Así me llegan algunas mujeres por aquí, como cachorras tristes, resecas y perdidas entre tanto remedio que enferma, desfiguradas por tanto curarse con lo que más daño les hace. Y si es difícil cuidar el pelo de un perro, imagínese cómo será el de una mujer.
Todo ha cambiado. Cuando yo empecé en este negocio se usaba el secador de casco y las mujeres parecían unos cardenales en su cónclave metidas en unas mitras de latón y de plástico donde embutían unos peinados acrobáticos. Ahí se quedaban, inmóviles, como en un suplicio. Aquí eso se acabó. Con el secador de mano las mujeres ya no se cocinan a fuego lento. Los secadores ahora tienen ese olor a turbina y ese aire tibio rozando las orejas, que tiene algo de avión, de viaje, de aventura, y las mujeres se sienten más livianas, más audaces.

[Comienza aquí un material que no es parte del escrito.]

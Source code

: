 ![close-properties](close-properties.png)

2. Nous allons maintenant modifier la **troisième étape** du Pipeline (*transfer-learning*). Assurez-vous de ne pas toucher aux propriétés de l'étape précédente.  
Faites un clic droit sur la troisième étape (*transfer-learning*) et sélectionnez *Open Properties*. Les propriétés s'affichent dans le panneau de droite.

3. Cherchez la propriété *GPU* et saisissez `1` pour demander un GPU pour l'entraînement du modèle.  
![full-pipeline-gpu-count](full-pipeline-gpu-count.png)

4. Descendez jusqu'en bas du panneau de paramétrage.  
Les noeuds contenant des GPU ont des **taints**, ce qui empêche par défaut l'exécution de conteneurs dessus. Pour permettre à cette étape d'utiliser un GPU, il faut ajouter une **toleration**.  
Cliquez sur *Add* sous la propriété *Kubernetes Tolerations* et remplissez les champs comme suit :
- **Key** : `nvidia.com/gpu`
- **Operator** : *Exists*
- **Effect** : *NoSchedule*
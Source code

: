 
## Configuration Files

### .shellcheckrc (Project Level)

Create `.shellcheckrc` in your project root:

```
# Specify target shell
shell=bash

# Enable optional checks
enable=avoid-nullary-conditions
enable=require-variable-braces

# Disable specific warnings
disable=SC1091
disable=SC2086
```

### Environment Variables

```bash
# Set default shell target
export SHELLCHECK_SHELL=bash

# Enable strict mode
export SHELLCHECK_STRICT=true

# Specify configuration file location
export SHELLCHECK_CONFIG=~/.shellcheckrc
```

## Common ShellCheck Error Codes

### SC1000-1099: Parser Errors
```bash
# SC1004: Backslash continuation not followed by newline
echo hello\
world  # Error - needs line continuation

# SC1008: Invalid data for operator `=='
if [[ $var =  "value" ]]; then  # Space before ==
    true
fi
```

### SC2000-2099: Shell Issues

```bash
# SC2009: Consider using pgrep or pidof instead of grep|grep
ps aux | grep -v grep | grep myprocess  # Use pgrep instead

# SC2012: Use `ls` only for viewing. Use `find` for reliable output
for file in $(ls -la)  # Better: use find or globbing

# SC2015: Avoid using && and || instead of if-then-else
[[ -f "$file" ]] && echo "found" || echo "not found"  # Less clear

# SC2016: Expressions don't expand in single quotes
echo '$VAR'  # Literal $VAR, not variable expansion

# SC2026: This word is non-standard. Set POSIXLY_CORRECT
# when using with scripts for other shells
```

Sí, antes era pura química, ahora todo es más natural; aunque el verdadero aroma del cabello ya se perdió hace siglos. Uno va quitando tintes raros, frituras de restaurante, lacas con resinas, humo de cigarro, humo de tráfico y tanto sudor nervioso, pero no se termina nunca. Es que en el cabello y en las uñas hay tantas verdades difíciles de aceptar. Son partes del cuerpo que sólo crecen bien si se cortan bien: por eso es tan importante la naturalidad.
Y nada tan natural como que una mujer se relaje cuando se siente en buenas manos. Mientras corto les voy contando historias ajenas, chismes que la ayudan a sentirse más allá del bien y del mal, como si fueran las confesoras de la humanidad. Pero lo típico es que ellas también me cuentan cosas a mi; les encanta como escucho. Unas se adormecen, se aboban, pero otras se les alebresta la imaginación, y a veces sueltan secretos que hasta me avergüenza escuchar.

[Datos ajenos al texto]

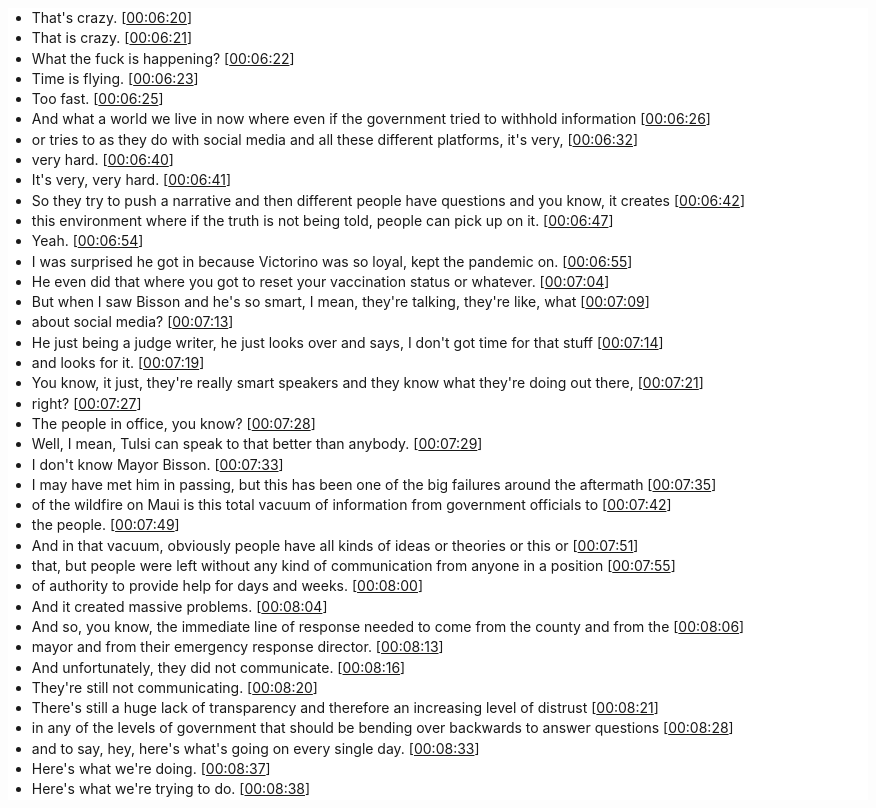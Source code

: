 *  That's crazy. [[00:06:20](https://www.youtube.com/watch?v=PjJomguV-tU&t=380.38s)]
*  That is crazy. [[00:06:21](https://www.youtube.com/watch?v=PjJomguV-tU&t=381.38s)]
*  What the fuck is happening? [[00:06:22](https://www.youtube.com/watch?v=PjJomguV-tU&t=382.38s)]
*  Time is flying. [[00:06:23](https://www.youtube.com/watch?v=PjJomguV-tU&t=383.38s)]
*  Too fast. [[00:06:25](https://www.youtube.com/watch?v=PjJomguV-tU&t=385.14s)]
*  And what a world we live in now where even if the government tried to withhold information [[00:06:26](https://www.youtube.com/watch?v=PjJomguV-tU&t=386.14s)]
*  or tries to as they do with social media and all these different platforms, it's very, [[00:06:32](https://www.youtube.com/watch?v=PjJomguV-tU&t=392.94s)]
*  very hard. [[00:06:40](https://www.youtube.com/watch?v=PjJomguV-tU&t=400.22s)]
*  It's very, very hard. [[00:06:41](https://www.youtube.com/watch?v=PjJomguV-tU&t=401.22s)]
*  So they try to push a narrative and then different people have questions and you know, it creates [[00:06:42](https://www.youtube.com/watch?v=PjJomguV-tU&t=402.66s)]
*  this environment where if the truth is not being told, people can pick up on it. [[00:06:47](https://www.youtube.com/watch?v=PjJomguV-tU&t=407.48s)]
*  Yeah. [[00:06:54](https://www.youtube.com/watch?v=PjJomguV-tU&t=414.18s)]
*  I was surprised he got in because Victorino was so loyal, kept the pandemic on. [[00:06:55](https://www.youtube.com/watch?v=PjJomguV-tU&t=415.5s)]
*  He even did that where you got to reset your vaccination status or whatever. [[00:07:04](https://www.youtube.com/watch?v=PjJomguV-tU&t=424.94s)]
*  But when I saw Bisson and he's so smart, I mean, they're talking, they're like, what [[00:07:09](https://www.youtube.com/watch?v=PjJomguV-tU&t=429.38s)]
*  about social media? [[00:07:13](https://www.youtube.com/watch?v=PjJomguV-tU&t=433.7s)]
*  He just being a judge writer, he just looks over and says, I don't got time for that stuff [[00:07:14](https://www.youtube.com/watch?v=PjJomguV-tU&t=434.7s)]
*  and looks for it. [[00:07:19](https://www.youtube.com/watch?v=PjJomguV-tU&t=439.74s)]
*  You know, it just, they're really smart speakers and they know what they're doing out there, [[00:07:21](https://www.youtube.com/watch?v=PjJomguV-tU&t=441.3s)]
*  right? [[00:07:27](https://www.youtube.com/watch?v=PjJomguV-tU&t=447.18s)]
*  The people in office, you know? [[00:07:28](https://www.youtube.com/watch?v=PjJomguV-tU&t=448.18s)]
*  Well, I mean, Tulsi can speak to that better than anybody. [[00:07:29](https://www.youtube.com/watch?v=PjJomguV-tU&t=449.78000000000003s)]
*  I don't know Mayor Bisson. [[00:07:33](https://www.youtube.com/watch?v=PjJomguV-tU&t=453.18s)]
*  I may have met him in passing, but this has been one of the big failures around the aftermath [[00:07:35](https://www.youtube.com/watch?v=PjJomguV-tU&t=455.06s)]
*  of the wildfire on Maui is this total vacuum of information from government officials to [[00:07:42](https://www.youtube.com/watch?v=PjJomguV-tU&t=462.34000000000003s)]
*  the people. [[00:07:49](https://www.youtube.com/watch?v=PjJomguV-tU&t=469.82s)]
*  And in that vacuum, obviously people have all kinds of ideas or theories or this or [[00:07:51](https://www.youtube.com/watch?v=PjJomguV-tU&t=471.38s)]
*  that, but people were left without any kind of communication from anyone in a position [[00:07:55](https://www.youtube.com/watch?v=PjJomguV-tU&t=475.82s)]
*  of authority to provide help for days and weeks. [[00:08:00](https://www.youtube.com/watch?v=PjJomguV-tU&t=480.26s)]
*  And it created massive problems. [[00:08:04](https://www.youtube.com/watch?v=PjJomguV-tU&t=484.85999999999996s)]
*  And so, you know, the immediate line of response needed to come from the county and from the [[00:08:06](https://www.youtube.com/watch?v=PjJomguV-tU&t=486.73999999999995s)]
*  mayor and from their emergency response director. [[00:08:13](https://www.youtube.com/watch?v=PjJomguV-tU&t=493.38s)]
*  And unfortunately, they did not communicate. [[00:08:16](https://www.youtube.com/watch?v=PjJomguV-tU&t=496.76s)]
*  They're still not communicating. [[00:08:20](https://www.youtube.com/watch?v=PjJomguV-tU&t=500.22s)]
*  There's still a huge lack of transparency and therefore an increasing level of distrust [[00:08:21](https://www.youtube.com/watch?v=PjJomguV-tU&t=501.34s)]
*  in any of the levels of government that should be bending over backwards to answer questions [[00:08:28](https://www.youtube.com/watch?v=PjJomguV-tU&t=508.26s)]
*  and to say, hey, here's what's going on every single day. [[00:08:33](https://www.youtube.com/watch?v=PjJomguV-tU&t=513.62s)]
*  Here's what we're doing. [[00:08:37](https://www.youtube.com/watch?v=PjJomguV-tU&t=517.04s)]
*  Here's what we're trying to do. [[00:08:38](https://www.youtube.com/watch?v=PjJomguV-tU&t=518.04s)]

Casi siempre tengo que oír las mismas historias. Le tengo horror al fastidio, pero me sale mi dosis diaria de aburrimiento, es parte de este oficio. Apenas una vez al mes se cuela algo que me conmueva o me divierta, una locura que pueda recordar y contarla a mi manera; como lo de esa señora que me dijo ayer:
—Mi hija ha tenido pésima suerte en la vida… el marido, le salió cornudo.
A esa señora la llaman doña Ocio, porque y que es “la madre de todos los vicios”. No sólo el yerno tenía cuernos, sino que dos de hijos se los montaron a un banco que ellos mismos inventaron. Pero yo nunca doy nombres, y cuento sólo lo que todos saben, lo que es natural de contar, lo que es imposible callarse.
Esa ha sido mi filosofía para organizar este caos: ante todo naturalidad, siempre lo natural. La vida es muy sabia, no hay que inventar tanto, no me entrometo, dejo que las cosas fluyan por donde hay menos resistencia. Así es como peino y corto, y así tendrá que ser con mi Ángela y la señora esa que ahora anda repartiendo golpes adiestra y siniestra por todas Caracas. Algo terrorífico. Pero no puedo ni debo meterme, ni tengo porque dejar de contar lo que todo el mundo ya sabe.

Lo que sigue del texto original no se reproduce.